Opérant presque comme le deuxième volet d’un diptyque, cette pièce conserve la thématique du drame vécu par des femmes. S’éloignant de la représentation abstraite d’entités féminines du Stabat Mater furiosa, le Testament de Vanda se penche, sans rien perdre de son universalité, sur le parcours individuel d’une jeune maman qui à vécu plus de malheurs qu’elle n’en peut souffrir.

Vanda est assise sur une chaise, entre un couffin et un grand sac noir. Dans le premier, elle a couché Belette, son enfant à qui elle n’a pas donné de nom, et dans le second, elle cache son arsenal de femme de la rue. Elle porte une veste kaki informe, un jogging aussi usé qu’elle et une paire de baskets qui ne la quittent jamais. Ces vieilles pompes sont son assurance-vie. « Ne quitte jamais tes chaussures, Belette. On ne fuit bien qu’avec des chaussures. » Les yeux noirs rivés au sol, les coudes plantés dans les genoux, des cheveux mal coiffés qui cachent son visage, elle va parler…

Ainsi Vanda va confier à sa fille, trop jeune pour l’entendre, et au public qu’elle ne regardera jamais de face, sa lassitude et sa souffrance. Le monologue qui s’ensuit, visiblement trop longtemps contenu, est un long et douloureux épanchement. Un véritable réquisitoire contre une société où tout le monde n’a pas sa place et où l’indifférence ne cède qu’a l’humiliation. En effet, Vanda à tout vécu. La guerre, le lynchage de son amant, le viol, l’exil, la rue, et pour finir, les camps de rétention de son pays d’accueil. Elle porte un regard incroyablement lucide sur sa situation de femme abandonnée à son terrible sort.

Fantôme ou déchet indésirable

On est d’ailleurs surpris par la force de ce texte dramatiquement réaliste. Le public est magistralement plongé dans l’univers hostile et inquiétant de la rue. On y découvre le poids du regard d’autrui, la fragilité de ces gens dont la condition hésite entre celle de fantôme ou de déchet indésirable. Surtout, on y apprend les règles élémentaires du savoir survivre. Et sur ce point, Vanda insiste : ne jamais se retrouver déchaussé. Car c’est dans cet état de suprême vulnérabilité qu’Yvo, son amant, a été surpris avant de finir par se balancer dans le vent, entre les branches… Mais le texte de Siméon ne se limite pas à une chronique réaliste. Il démontre également une profonde connaissance de l’âme humaine et une maîtrise incontestable du langage poétique.

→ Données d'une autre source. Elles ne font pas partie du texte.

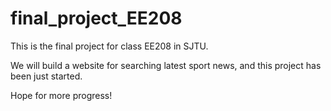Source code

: # final_project_EE208
This is the final project for class EE208 in SJTU.

We will build a website for searching latest sport news, and this project has been just started.

Hope for more progress!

De ce fait, on appréciera d’autant plus le jeu intime et sincère de Céline Pique. Très loin de la démonstration, elle aborde son personnage avec beaucoup de simplicité. Ni la colère ni le désespoir ne sont exagérés, ils sont simplement partagés par le biais du texte. Céline, à l’image de son personnage, se connaît trop bien pour surjouer son drame. Il n’y a rien à prouver. Les mots et les faits sont là, et ils parlent d’eux-mêmes. Et sur ce point, la mise en scène est au diapason. Pas d’autres décors que la chaise, le sac et le couffin. Pas de jeux de lumière. Aucune assistance pour la comédienne qui prend le risque de s’effondrer avec son personnage si celui-ci n’arrivait pas à nous émouvoir. Heureusement, il n’en est rien. Impossible de rester sourd à ce testament, même pour les moins sensibles.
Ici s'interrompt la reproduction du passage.